_Supplied records_.
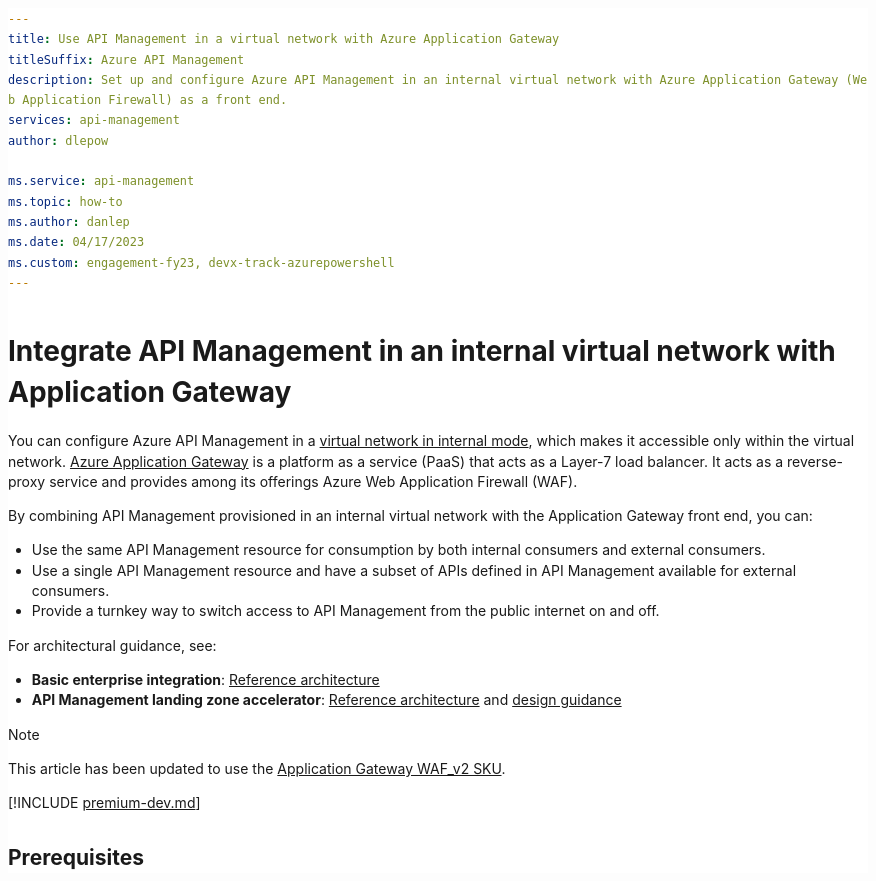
 ```yaml
---
title: Use API Management in a virtual network with Azure Application Gateway
titleSuffix: Azure API Management
description: Set up and configure Azure API Management in an internal virtual network with Azure Application Gateway (Web Application Firewall) as a front end.
services: api-management
author: dlepow

ms.service: api-management
ms.topic: how-to
ms.author: danlep
ms.date: 04/17/2023
ms.custom: engagement-fy23, devx-track-azurepowershell
---
```

# Integrate API Management in an internal virtual network with Application Gateway

You can configure Azure API Management in a [virtual network in internal mode](api-management-using-with-internal-vnet.md), which makes it accessible only within the virtual network. [Azure Application Gateway](../application-gateway/overview.md) is a platform as a service (PaaS) that acts as a Layer-7 load balancer. It acts as a reverse-proxy service and provides among its offerings Azure Web Application Firewall (WAF).

By combining API Management provisioned in an internal virtual network with the Application Gateway front end, you can:

* Use the same API Management resource for consumption by both internal consumers and external consumers.
* Use a single API Management resource and have a subset of APIs defined in API Management available for external consumers.
* Provide a turnkey way to switch access to API Management from the public internet on and off.

For architectural guidance, see:
* **Basic enterprise integration**: [Reference architecture](/azure/architecture/reference-architectures/enterprise-integration/basic-enterprise-integration?toc=%2Fazure%2Fapi-management%2Ftoc.json&bc=/azure/api-management/breadcrumb/toc.json)
* **API Management landing zone accelerator**: [Reference architecture](/azure/architecture/example-scenario/integration/app-gateway-internal-api-management-function?toc=%2Fazure%2Fapi-management%2Ftoc.json&bc=/azure/api-management/breadcrumb/toc.json) and [design guidance](/azure/cloud-adoption-framework/scenarios/app-platform/api-management/landing-zone-accelerator?toc=%2Fazure%2Fapi-management%2Ftoc.json&bc=/azure/api-management/breadcrumb/toc.json)

> [!NOTE]
> This article has been updated to use the [Application Gateway WAF_v2 SKU](../application-gateway/application-gateway-autoscaling-zone-redundant.md).

[!INCLUDE [premium-dev.md](../../includes/api-management-availability-premium-dev.md)]

## Prerequisites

_Exercise details_.
Transcribe every entry word for word, but omit the pictures.

_Solved exercise_.
 ```yaml
---
title: Use API Management in a virtual network with Azure Application Gateway
titleSuffix: Azure API Management
description: Set up and configure Azure API Management in an internal virtual network with Azure Application Gateway (Web Application Firewall) as a front end.
services: api-management
author: dlepow

ms.service: api-management
ms.topic: how-to
ms.author: danlep
ms.date: 04/17/2023
ms.custom: engagement-fy23, devx-track-azurepowershell
---
```

# Integrate API Management in an internal virtual network with Application Gateway

You can configure Azure API Management in a [virtual network in internal mode](api-management-using-with-internal-vnet.md), which makes it accessible only within the virtual network. [Azure Application Gateway](../application-gateway/overview.md) is a platform as a service (PaaS) that acts as a Layer-7 load balancer. It acts as a reverse-proxy service and provides among its offerings Azure Web Application Firewall (WAF).

By combining API Management provisioned in an internal virtual network with the Application Gateway front end, you can:

* Use the same API Management resource for consumption by both internal consumers and external consumers.
* Use a single API Management resource and have a subset of APIs defined in API Management available for external consumers.
* Provide a turnkey way to switch access to API Management from the public internet on and off.

For architectural guidance, see:
* **Basic enterprise integration**: [Reference architecture](/azure/architecture/reference-architectures/enterprise-integration/basic-enterprise-integration?toc=%2Fazure%2Fapi-management%2Ftoc.json&bc=/azure/api-management/breadcrumb/toc.json)
* **API Management landing zone accelerator**: [Reference architecture](/azure/architecture/example-scenario/integration/app-gateway-internal-api-management-function?toc=%2Fazure%2Fapi-management%2Ftoc.json&bc=/azure/api-management/breadcrumb/toc.json) and [design guidance](/azure/cloud-adoption-framework/scenarios/app-platform/api-management/landing-zone-accelerator?toc=%2Fazure%2Fapi-management%2Ftoc.json&bc=/azure/api-management/breadcrumb/toc.json)

> [!NOTE]
> This article has been updated to use the [Application Gateway WAF_v2 SKU](../application-gateway/application-gateway-autoscaling-zone-redundant.md).

[!INCLUDE [premium-dev.md](../../includes/api-management-availability-premium-dev.md)]

## Prerequisites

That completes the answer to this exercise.